The Emancipation of Me-Me
/This story is one among many in CIRCUS' second print edition celebrating women in music. Pre-order your copy here.
—story by Bianca Betancourt @bybiancabee
I spotted a meme upon my Twitter timeline last week that made me stop everything I was doing to first laugh—and then reflect. It was one of those unintentionally hilarious images of a young girl, probably six or seven years old, eyes closed, one hand on their heart, another holding a microphone seemingly looking like they’re living their best life at some concert, some show, or maybe just praising a young, baby Jesus at church one Sunday. The attached text read—”me singing ‘We Belong Together’ by Mariah Carey when I was 10 as if I could relate to the lyrics ‘When you left I lost a part of me...’”
It was hilarious and it was absolutely accurate. The Emancipation of Mimi was released in April 2005—I was close to finishing up the fifth grade. I had never kissed a boy—aside from when I was five years old and my mom found me innocently smooching a family friend’s son on the cheek in his playroom—but I had my fair share of unfulfilled crushes.
I was the unfamiliar, impossible to define, ambiguous brown girl at every school I attended growing up. I never had problems making girlfriends—I still talk to the same circle of girls I’ve known since the second grade, but my problems with boys when I was a child absolutely mirrored what I would surely experience as a young woman. Even though I knew nothing of love, of heartbreak—but surely confusing yearning and rejection—Mariah Carey’s music set the standard for how I was to process and handle my emotions in those in-between periods of self reflection.
When I was 11, the year Emancipation came out, I was mesmerized by Mariah’s comeback glow in the music video for “It’s Like That” when it premiered on TRL (!) and would bop along in the privacy of my bedroom to the beat as my sister played the single over and over via her iPod speaker when she got ready an hour before me for school for the day. The melody of ‘We Belong Together’ serenaded me to sleep many a Sunday nights when I would do my weekly ritual of listening to the entire album before going to bed, and Shake It Off was the glamorous, diva-centric tell off anthem I imagined I would play to any scorned future lover of mine as I drove off their driveway after releasing myself from for lack of a better word—their bullshit.
Over a decade later, I was 22, and still playing the album on repeat. My first real, adult love, had broken up with me not because I had done anything wrong, but because he felt like he would never be enough for me—so I was alone once again, because a man didn’t know exactly what to make of me. I was too much to figure out sometimes—not unlike the Elusive Chanteuse herself, Mariah.
The moment Carey broke into the mainstream with “Vision of Love” the self embedded moniker of “Diva” followed her wherever she went. While her public persona off the mic became synonymous with butterflies, rhinestones and no-nonsense policy regarding fluorescent lighting, Carey’s lyrical self was always emotionally vulnerable, self-aware and brutally honest.

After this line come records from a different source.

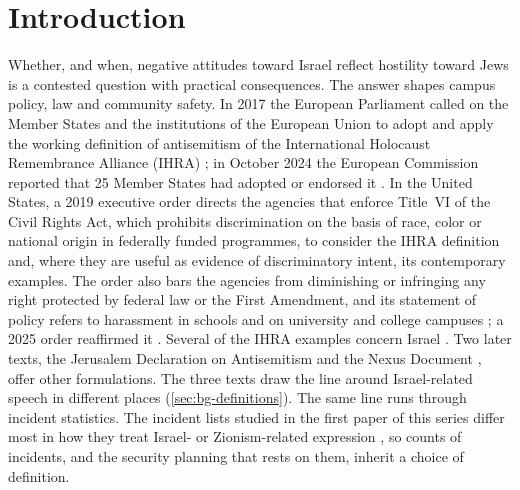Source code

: \section{Introduction}\label{sec:intro}

Whether, and when, negative attitudes toward Israel reflect hostility
toward Jews is a contested question with practical consequences. The
answer shapes campus policy, law and community
safety. In 2017 the European Parliament called on the Member States and the
institutions of the European Union to adopt and apply the working definition
of antisemitism of the International Holocaust Remembrance Alliance (IHRA)
\citep{ep2017antisemitism}; in October 2024 the European Commission reported
that 25 Member States had adopted or endorsed it \citep{ec2024antisemitism}.
In the United States, a 2019 executive order directs the agencies that
enforce Title~VI of the Civil Rights Act, which prohibits discrimination on
the basis of race, color or national origin in federally funded programmes,
to consider the IHRA definition and, where they are useful as evidence of
discriminatory intent, its contemporary examples. The order also bars the
agencies from diminishing or infringing any right protected by federal law
or the First Amendment, and its statement of policy refers to harassment in
schools and on university and college campuses \citep{eo13899}; a 2025 order
reaffirmed it \citep{eo14188}. Several of the IHRA examples concern Israel
\citep{ihra2016}. Two later texts, the Jerusalem Declaration on
Antisemitism \citep{jda2021} and the Nexus Document \citep{nexus2021},
offer other formulations. The three texts draw the line around
Israel-related speech in different places (\cref{sec:bg-definitions}). The
same line runs through incident statistics. The incident lists studied in
the first paper of this series differ most in how they treat Israel- or
Zionism-related expression \citep{kornsteinlab2026p1darkfigure}, so counts of
incidents, and the security planning that rests on them, inherit a choice of
definition.

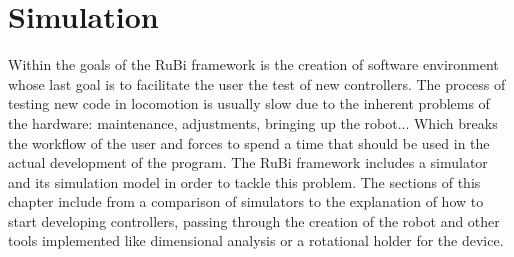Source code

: \chapter{Simulation} %
\label{cha:simulation}
Within the goals of the RuBi framework is the creation of software environment whose last goal is to facilitate the user the test of new controllers.
The process of testing new code in locomotion is usually slow due to the inherent problems of the hardware: maintenance, adjustments, bringing up the robot...
Which breaks the workflow of the user and forces to spend a time that should be used in the actual development of the program.
The RuBi framework includes a simulator and its simulation model in order to tackle this problem.
The sections of this chapter include from a comparison of simulators to the explanation of how to start developing controllers, passing through the creation of the robot and other tools implemented like dimensional analysis or a rotational holder for the device.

Growing up, I always listened to music in phases—I would listen to artists and genres in almost binge like fashion, grow tired of the repetition I installed within myself, and then rediscover whatever I was originally listening to months to a year later. Once I hit my twenties however, Mariah remained a constant, and her songs served as a reminder that just as much as it was okay to embrace my independence, prowess and power, I just as much was allowed to yearn and long for love. Irregardless of gender and social setbacks—it’s the least a girl could still want.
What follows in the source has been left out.